*TASK GOAL*
For the data below, work out how many lines include the string "extreme" and report only the number.

(Dataset entries)

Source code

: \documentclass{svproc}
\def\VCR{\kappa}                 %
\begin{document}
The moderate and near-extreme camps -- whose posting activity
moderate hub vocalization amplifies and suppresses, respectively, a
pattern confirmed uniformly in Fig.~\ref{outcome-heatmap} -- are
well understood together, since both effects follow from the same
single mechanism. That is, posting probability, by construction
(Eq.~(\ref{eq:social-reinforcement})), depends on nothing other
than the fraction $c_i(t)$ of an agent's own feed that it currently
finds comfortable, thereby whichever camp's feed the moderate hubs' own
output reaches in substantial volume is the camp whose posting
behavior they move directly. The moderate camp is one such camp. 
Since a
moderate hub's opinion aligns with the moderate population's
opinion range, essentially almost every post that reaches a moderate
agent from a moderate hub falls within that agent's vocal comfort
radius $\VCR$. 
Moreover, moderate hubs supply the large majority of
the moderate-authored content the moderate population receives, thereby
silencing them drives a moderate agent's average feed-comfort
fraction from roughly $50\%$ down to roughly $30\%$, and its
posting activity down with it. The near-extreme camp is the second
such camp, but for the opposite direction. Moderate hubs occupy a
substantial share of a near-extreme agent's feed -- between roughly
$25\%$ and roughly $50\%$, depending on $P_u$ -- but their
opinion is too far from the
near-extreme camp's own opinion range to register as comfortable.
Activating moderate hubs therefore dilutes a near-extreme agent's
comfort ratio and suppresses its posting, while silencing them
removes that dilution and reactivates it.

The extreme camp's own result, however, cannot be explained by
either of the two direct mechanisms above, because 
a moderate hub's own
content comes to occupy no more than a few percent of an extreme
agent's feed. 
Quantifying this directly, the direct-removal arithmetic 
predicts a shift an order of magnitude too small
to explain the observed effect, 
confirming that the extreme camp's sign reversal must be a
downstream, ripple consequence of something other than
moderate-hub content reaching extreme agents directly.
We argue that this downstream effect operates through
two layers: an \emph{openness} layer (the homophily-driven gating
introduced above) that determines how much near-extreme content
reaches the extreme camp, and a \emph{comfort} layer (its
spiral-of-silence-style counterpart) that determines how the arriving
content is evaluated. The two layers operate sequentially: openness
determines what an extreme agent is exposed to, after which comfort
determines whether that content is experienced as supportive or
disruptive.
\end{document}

*PROBLEM SOLUTION*
12